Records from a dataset
..............................

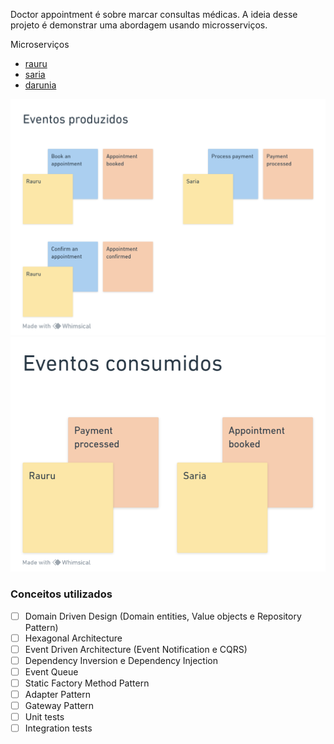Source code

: Doctor appointment é sobre marcar consultas médicas.
A ideia desse projeto é demonstrar uma abordagem usando microsserviços.

Microserviços
* [rauru](https://github.com/gsaaraujo/rauru) 
* [saria](https://github.com/gsaaraujo/saria) 
* [darunia](https://github.com/gsaaraujo/darunia) 

![events](./produzed-events.png)
![events](./consumed-events.png)

### Conceitos utilizados
- [ ] Domain Driven Design (Domain entities, Value objects e Repository Pattern)
- [ ] Hexagonal Architecture
- [ ] Event Driven Architecture (Event Notification e CQRS)
- [ ] Dependency Inversion e Dependency Injection
- [ ] Event Queue
- [ ] Static Factory Method Pattern
- [ ] Adapter Pattern
- [ ] Gateway Pattern
- [ ] Unit tests
- [ ] Integration tests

..............................

- **What the exercise asks**:
Please report every line of the records above that contains the word "Architecture".

- **Written response**:
- [ ] Hexagonal Architecture
- [ ] Event Driven Architecture (Event Notification e CQRS)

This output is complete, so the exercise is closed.